Comparison of the DenseNet and the ResNet network architectures. The table shows the p values computed with the Wilcoxon rank sum test to compare the performance results of the two utilized network architectures during cross-validation. AUROC area under the receiver operating characteristic curve, AUPRC area under the precision-recall curve, PPV positive predictive value, NPV negative predictive value, sec seconds, Time per epoch average time per epoch observed until convergence, * p value < 0.05, ** p value < 0.01

Variable	p value
Best epoch	0.032*
Time per epoch (sec)	0.008**
Accuracy	0.421
AUROC	0.093
AUPRC	0.207
Sensitivity	0.530
Specificity	1.000
PPV	1.000
NPV	0.151

Figure 1 shows the ROC curve (left column) and the precision-recall (PR) curve (mid column) of the 5 ResNet CV models (row 1) and the performance of the ResNet ensemble on the full holdout test dataset (row 2). The training and validation loss curves for the ResNet averaged over the 5 CV folds are shown in the right column of Fig. 1. It can be recognized here that there is no further improvement in the validation loss from about epoch 100, which is in accordance with the best epochs shown in Table 3 (mean of the best epochs of the 5 ResNet CV folds: 88.800 (± 25.371)) and might be caused by overfitting.

Fig. 1

ResNet plots. The figure shows the receiver operating characteristic (ROC) curve (left column) and the precision-recall curve (mid column) and the loss curves (right column) for the ResNet architecture. Row 1: ROC and PR curve averaged over 5 cross-validation folds. Row 2: ROC and PR curve for the ensemble’s prediction on the independent holdout test dataset. The training loss (dark blue) and the validation loss (yellow) curves are averaged over 5 CV folds

Figure 2 shows the ROC curve (left column) and the PR curve (mid column) of the 5 DenseNet CV models (row 1) and the performance of the DenseNet ensemble on the full holdout test dataset (row 2). The training and validation loss curves for the DenseNet averaged over the 5 CV folds are shown in the right column of Fig. 2. Here, overfitting can be observed from around epoch 160, which is also reflected by the best epochs shown in Table 3 (mean of the best epochs of the 5 DenseNet CV folds: 159.0 (± 36.407)), however, accompanied by a larger standard deviation compared to the ResNet CV models.

Fig. 2

DenseNet plots. The figure shows the receiver operating characteristic (ROC) curve (left column) and the precision-recall curve (mid column) and the loss curves (right column) for the DenseNet architecture.
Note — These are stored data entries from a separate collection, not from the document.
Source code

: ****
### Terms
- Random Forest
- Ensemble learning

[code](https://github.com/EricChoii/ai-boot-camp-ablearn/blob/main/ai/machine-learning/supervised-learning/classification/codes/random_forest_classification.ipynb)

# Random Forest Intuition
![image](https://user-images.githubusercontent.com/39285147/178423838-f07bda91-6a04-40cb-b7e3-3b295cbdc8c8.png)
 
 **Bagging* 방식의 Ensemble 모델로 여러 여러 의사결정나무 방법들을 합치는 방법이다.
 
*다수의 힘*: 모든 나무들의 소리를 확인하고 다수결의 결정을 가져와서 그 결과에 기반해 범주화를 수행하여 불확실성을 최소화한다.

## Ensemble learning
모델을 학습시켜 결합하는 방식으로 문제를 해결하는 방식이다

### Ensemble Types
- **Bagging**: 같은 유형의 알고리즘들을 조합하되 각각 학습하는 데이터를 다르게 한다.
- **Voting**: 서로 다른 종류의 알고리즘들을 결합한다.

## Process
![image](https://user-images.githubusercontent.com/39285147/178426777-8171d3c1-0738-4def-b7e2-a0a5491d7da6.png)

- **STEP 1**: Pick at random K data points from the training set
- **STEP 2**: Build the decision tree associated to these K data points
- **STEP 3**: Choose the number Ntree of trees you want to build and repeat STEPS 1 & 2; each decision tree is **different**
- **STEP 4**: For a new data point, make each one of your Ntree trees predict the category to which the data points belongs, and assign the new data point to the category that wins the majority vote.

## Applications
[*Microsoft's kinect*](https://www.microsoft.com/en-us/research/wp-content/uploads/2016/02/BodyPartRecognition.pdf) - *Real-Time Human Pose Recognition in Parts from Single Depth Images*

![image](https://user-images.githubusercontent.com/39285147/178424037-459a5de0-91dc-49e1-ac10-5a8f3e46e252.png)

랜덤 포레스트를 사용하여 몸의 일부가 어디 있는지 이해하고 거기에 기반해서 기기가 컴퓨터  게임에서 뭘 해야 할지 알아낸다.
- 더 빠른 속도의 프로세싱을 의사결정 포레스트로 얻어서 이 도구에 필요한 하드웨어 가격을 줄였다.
Row 1: ROC and PR curve averaged over 5 cross-validation folds. Row 2: ROC and PR curve for the ensemble’s prediction on the independent holdout test dataset. The training loss (dark blue) and the validation loss (yellow) curves are averaged over 5 CV folds

Class activation maps

Figure 3 exemplarily demonstrates CAMs for one each of a true positive, true negative, false positive, and false negative predicted images from the holdout test dataset for the respective class predicted by the classifier (supplemental Figures S2 to S5 provide further CAM images for each of these categories). All CAM images were computed using the DenseNet model with the highest area under the ROC curve on the holdout test dataset, i.e. CV model M2 (AUROC = 0.938; see supplemental Table S2) and examined and interpreted by an experienced radiologist (S.B.). The class-discriminative regions for the correctly predicted artifact-containing images coincide well with the artifact-affected regions (true positives, Fig. 3 [TP] and supplemental Figure S2). For the correctly predicted artifact-free images, the class-discriminative regions for the negative class rather seem to reflect areas with a sharp demarcation of contrast agent-containing blood vessels from breast tissue (true negatives, Fig. 3 [TN] and supplemental Figure S3). When incorrectly predicting an artifact in artifact-free images (false positives), the CAMs of the (falsely predicted) positive class seem to correlate with either regions in the image that give a blurred impression (Fig. 3 [FP] and supplemental Figure S4, images A and E), or with regions that contain high intensity values (supplemental Figure S4, images B, C, and D), whereas the incorrect classification of the absence of an artifact in an artifact-containing image (false negatives) results in heatmaps for the (falsely predicted) negative class that seems to correlate with regions in the image that contain either high intensity values, such as contrast enhancements spots, or dense breast tissue (Fig. 3 [FN] and supplemental Figure S5, images A and B), and areas with a sharp demarcation of contrast agent-containing blood vessels from breast tissue (supplemental Figure S5, images C–E).

Fig. 3

Class activation maps (examples). The figure shows the Grad-CAM++ visualizations for one each of a true positive (TP), true negative (TN), false positive (FP), and false negative (FN) predicted images from the holdout test dataset for the respective predicted class. The heatmaps depict with the color gradient from blue to red the relevance of each pixel for the inference of the respective class.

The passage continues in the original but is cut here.